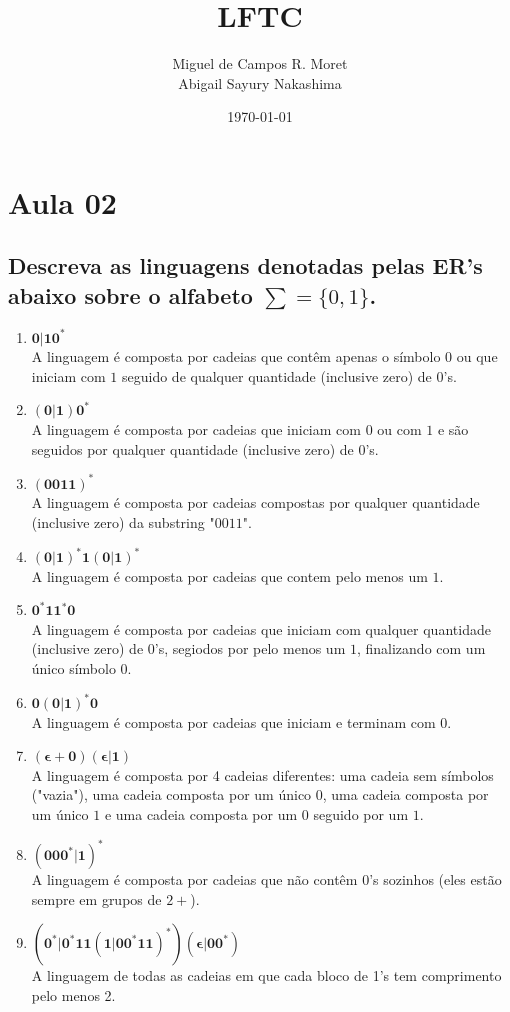 \documentclass[a4paper,12pt]{article}
\title{LFTC}
\author{Miguel de Campos R. Moret \\ Abigail Sayury Nakashima}
\date{\today}
\begin{document}
\maketitle
\newpage

\tableofcontents
\newpage

\section{Aula 02 }
    \subsection{Descreva as linguagens denotadas pelas ER’s abaixo sobre o alfabeto $\sum = \{0,1\}$.}
    \begin{enumerate}[label=\textbf{\alph* -}]
        \item $\mathbf{0|10^*}$
            \\ A linguagem é composta por cadeias que contêm apenas o símbolo $0$ ou que iniciam com $1$ seguido de qualquer quantidade (inclusive zero) de $0$'s.
        \item $\mathbf{(0|1)0^*}$
            \\ A linguagem é composta por cadeias que iniciam com $0$ ou com $1$ e são seguidos por qualquer quantidade (inclusive zero) de $0$'s.
        \item $\mathbf{(0011)^*}$
            \\ A linguagem é composta por cadeias compostas por qualquer quan\-tidade (inclusive zero) da substring "$0011$".
        \item $\mathbf{(0|1)^*1(0|1)^*}$
            \\ A linguagem é composta por cadeias que contem pelo menos um $1$.
        \item $\mathbf{0^*11^*0}$
            \\ A linguagem é composta por cadeias que iniciam com qualquer quan\-tidade (inclusive zero) de $0$'s, segiodos por pelo menos um $1$, finalizando com um único símbolo $0$.
        \item $\mathbf{0(0|1)^*0}$
            \\ A linguagem é composta por cadeias que iniciam e  terminam com $0$.
        \item $\mathbf{(\epsilon+0)(\epsilon|1)}$
            \\ A linguagem é composta por 4 cadeias diferentes: uma cadeia sem símbolos ("vazia"), uma cadeia composta por um único $0$, uma cadeia composta por um único $1$ e uma cadeia composta por um $0$ seguido por um $1$.
        \item $\mathbf{(000^*|1)^*}$
            \\ A linguagem é composta por cadeias que não contêm $0$'s sozinhos (eles estão sempre em grupos de $2+$).
        \item $\mathbf{(0^*|0^*11(1|00^*11)^*)(\epsilon|00^*)}$
            \\ A linguagem de todas as cadeias em que cada bloco de 1’s tem comprimento pelo menos 2.
    \end{enumerate}
\end{document}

****

**EXERCISE BRIEF**
Search the records for the word "item" and return every line that holds it.

**ANSWER TO THIS EXERCISE**
        \item $\mathbf{0|10^*}$
        \item $\mathbf{(0|1)0^*}$
        \item $\mathbf{(0011)^*}$
        \item $\mathbf{(0|1)^*1(0|1)^*}$
        \item $\mathbf{0^*11^*0}$
        \item $\mathbf{0(0|1)^*0}$
        \item $\mathbf{(\epsilon+0)(\epsilon|1)}$
        \item $\mathbf{(000^*|1)^*}$
        \item $\mathbf{(0^*|0^*11(1|00^*11)^*)(\epsilon|00^*)}$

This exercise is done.